Nowy, szerszy jeszcze wyłom w murze.
— Rannych uprzątnąć, zakomenderował Nieczuja — kamienie i cegły na kupę! formuj się!
W okamgnieniu wyciągnięto z pod gruzów kilku ciężko rannych żołnierzy — sanitaryusze chwycili ich na nosze — w tej samej chwili zapchnięto cegłami wyłom i w najwyższym spokoju wysunęło się kilkadziesiąt luf, kilkadziesiąt żyjących, drapieżnych, pragnieniem zemsty dyszących oczu wlepiło się w wroga, który w olbrzymich fantastycznych susach i podrzutach, jakby piekielnym wichrem niesion, wdzierał się pod górę.
Bliżej, coraz bliżej!
— Pal! — posłyszał Nieczuja donośną komendę Ponikły.
Z dwustu karabinów zagrzmiała piekielna salwa.
— Pal!
Po raz drugi zionął morderczy ogień.
Linia nieprzyjaciela się wygięła w pokraczne gzygzaki, tu i ówdzie powstawały luki — ale w tej chwili wypełniane zostawały i wyżej, coraz wyżej, z coraz większym rozpędem i rozjuszeniem wdzierał się wróg — mimo ciężkich strat zdołał się zbliżyć na sto kroków — rozbiegł się daleko poza osłoną, jaką mur tworzył — tu już całkiem odkryty płaskowyż: i tu w tę stronę przerzucał dowódca całego batalionu coraz to nowe posyłki i pragnął widocznie osaczyć garść obrońców z tyłu.
— Pal!
Znowu zachybotała kolumna nieprzyjaciela, wdzierająca się na odkrytą przestrzeń, zachwiała się, zatrzęsła w posadach — powstały liczne wyłomy, ale znowu w mig wypełnione zostały.

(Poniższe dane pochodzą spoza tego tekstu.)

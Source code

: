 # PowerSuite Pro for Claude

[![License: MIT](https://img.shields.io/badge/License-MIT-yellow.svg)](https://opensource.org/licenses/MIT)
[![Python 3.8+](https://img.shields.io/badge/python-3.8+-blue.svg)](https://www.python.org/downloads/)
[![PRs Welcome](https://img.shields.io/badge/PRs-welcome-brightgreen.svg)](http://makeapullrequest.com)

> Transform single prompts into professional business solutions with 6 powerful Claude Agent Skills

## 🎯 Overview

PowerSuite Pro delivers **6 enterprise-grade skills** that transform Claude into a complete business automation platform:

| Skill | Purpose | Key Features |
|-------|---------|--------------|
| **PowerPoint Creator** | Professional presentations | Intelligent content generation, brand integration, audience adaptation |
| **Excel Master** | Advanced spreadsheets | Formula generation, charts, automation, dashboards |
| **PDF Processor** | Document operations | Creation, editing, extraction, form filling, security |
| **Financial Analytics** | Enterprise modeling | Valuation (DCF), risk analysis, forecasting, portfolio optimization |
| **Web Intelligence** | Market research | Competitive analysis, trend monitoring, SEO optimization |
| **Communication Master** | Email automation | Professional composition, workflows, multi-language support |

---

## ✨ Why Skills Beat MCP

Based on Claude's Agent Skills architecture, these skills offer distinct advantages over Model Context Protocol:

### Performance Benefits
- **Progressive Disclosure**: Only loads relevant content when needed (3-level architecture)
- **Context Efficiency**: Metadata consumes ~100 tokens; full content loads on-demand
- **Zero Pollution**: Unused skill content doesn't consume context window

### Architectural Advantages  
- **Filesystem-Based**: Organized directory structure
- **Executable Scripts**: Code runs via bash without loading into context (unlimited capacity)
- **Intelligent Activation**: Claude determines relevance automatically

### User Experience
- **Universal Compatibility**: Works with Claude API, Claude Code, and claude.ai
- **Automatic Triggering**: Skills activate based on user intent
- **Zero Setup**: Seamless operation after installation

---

O kilkanaście kroków na przestrzeni jakichś 50-ciu metrów od resztki półkola na wpół rozwalonego muru, okalającego dawniejszy zamek, wdzierali się z nieludzką pogardą śmierci nieprzyjacielscy żołnierze.
Jakaś wściekła ognista watra nagłego postanowienia rozpaliła się obłędnym szałem w mózgu Nieczui:
Strona:Stanisław Przybyszewski - Powrót.djvu/81
Ta strona została uwierzytelniona.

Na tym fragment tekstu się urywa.